Ensuite, il faut donner toute sa place à la presse numérique, en particulier en accompagnant fermement les titres dans la recherche d'un modèle économique viable, qui est pour l'heure incertain. Je rappelle qu'il faut entre trois et quatre abonnés numériques pour compenser la perte d'un abonné « papier ».

Enfin, il faut réfléchir à la place des aides à la distribution, qui représentent une part que j'estime bien trop élevée.

J'en viens à la question plus que jamais éternelle de la distribution.

Depuis des années, la distribution est enfermée dans un duopole mortifère. Vous avez suivi les différentes étapes, affligeantes au demeurant, et surtout coûteuses, de France Messagerie, ex-Presstalis, ex-NMPP. La nouvelle direction, avec un périmètre resserré, a fourni des efforts considérables, et me semble être sur le bon chemin. Son concurrent direct est les Messageries lyonnaises de presse (MLP).
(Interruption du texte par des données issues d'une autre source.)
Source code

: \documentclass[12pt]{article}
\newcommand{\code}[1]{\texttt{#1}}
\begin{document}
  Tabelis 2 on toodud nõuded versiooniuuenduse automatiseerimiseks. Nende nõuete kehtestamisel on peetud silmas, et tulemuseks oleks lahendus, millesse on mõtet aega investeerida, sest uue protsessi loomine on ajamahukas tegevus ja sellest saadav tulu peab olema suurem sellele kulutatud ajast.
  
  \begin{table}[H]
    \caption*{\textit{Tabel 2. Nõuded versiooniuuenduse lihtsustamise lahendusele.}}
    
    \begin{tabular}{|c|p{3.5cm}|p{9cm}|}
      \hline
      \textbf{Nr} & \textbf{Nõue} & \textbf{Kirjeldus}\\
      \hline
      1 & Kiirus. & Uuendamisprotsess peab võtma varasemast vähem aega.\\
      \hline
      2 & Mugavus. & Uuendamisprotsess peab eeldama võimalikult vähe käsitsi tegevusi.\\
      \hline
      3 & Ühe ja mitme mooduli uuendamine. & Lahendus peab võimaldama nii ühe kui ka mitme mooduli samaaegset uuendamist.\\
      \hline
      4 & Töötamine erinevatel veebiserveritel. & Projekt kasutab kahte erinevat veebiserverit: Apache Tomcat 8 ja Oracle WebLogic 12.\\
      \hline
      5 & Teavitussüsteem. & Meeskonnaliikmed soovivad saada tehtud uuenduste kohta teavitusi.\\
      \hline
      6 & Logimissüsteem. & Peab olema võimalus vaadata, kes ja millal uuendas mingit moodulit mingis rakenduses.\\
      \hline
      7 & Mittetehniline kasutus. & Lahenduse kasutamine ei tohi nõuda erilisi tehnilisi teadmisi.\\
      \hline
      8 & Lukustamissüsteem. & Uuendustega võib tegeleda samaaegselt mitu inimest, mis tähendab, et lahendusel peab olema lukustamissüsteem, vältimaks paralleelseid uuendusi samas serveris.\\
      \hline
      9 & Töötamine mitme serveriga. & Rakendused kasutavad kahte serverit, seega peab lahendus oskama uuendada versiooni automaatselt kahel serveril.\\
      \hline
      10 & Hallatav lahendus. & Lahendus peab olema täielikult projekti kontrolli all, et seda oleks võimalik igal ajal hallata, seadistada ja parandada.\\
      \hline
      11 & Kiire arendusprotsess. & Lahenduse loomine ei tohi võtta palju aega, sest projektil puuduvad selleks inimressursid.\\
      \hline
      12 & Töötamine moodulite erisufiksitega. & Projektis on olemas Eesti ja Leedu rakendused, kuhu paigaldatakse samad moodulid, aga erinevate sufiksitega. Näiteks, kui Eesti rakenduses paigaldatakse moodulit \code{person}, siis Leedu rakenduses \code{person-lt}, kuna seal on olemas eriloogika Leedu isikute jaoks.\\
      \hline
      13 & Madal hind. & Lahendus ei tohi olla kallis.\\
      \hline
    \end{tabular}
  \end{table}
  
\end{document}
Les deux entreprises se livrent à une guerre sans merci sur un marché en attrition constante, un phénomène auquel elles ne peuvent pas grand-chose.

Dès lors, la confrontation est inévitable, d'autant plus que France Messagerie bénéficie d'aides publiques massives et d'une péréquation des MLP, qui permettent à l'entreprise d'assurer un résultat positif - ce n'est pas un miracle avec ce niveau d'aide, mais il faut le souligner car cela n'a pas toujours été le cas.

L'année 2024 pourrait cependant être utilement mise à profit pour sortir de cet éternel recommencement. Elle correspond à la dernière année où 9 millions d'euros seront prélevés sur les crédits du fonds stratégique pour le développement de la presse (FSDP) au profit de France Messagerie. Par ailleurs, le Gouvernement a lancé une nouvelle mission confiée aux inspections des finances et des affaires culturelles, dont la ministre, lors de son audition, a indiqué attendre les conclusions.

Même si je me demande ce que cette mission pourra apporter à la compréhension d'une situation déjà très bien documentée, par nos travaux comme par ceux d'autres instances, je veux croire que, cette fois-ci, une solution pérenne sera enfin mise en place. En termes strictement industriels, cette solution est simple dans son principe : il faut mutualiser complètement le « dernier kilomètre » entre PQR, presse quotidienne nationale (PQN) et les parutions à périodicité plus longue et élargir les missions des dépositaires centraux pour leur permettre de trouver un meilleur équilibre économique. Cela n'en pose pas moins de redoutables questions logistiques et, plus encore, de mécano juridique entre les différents et trop nombreux intervenants.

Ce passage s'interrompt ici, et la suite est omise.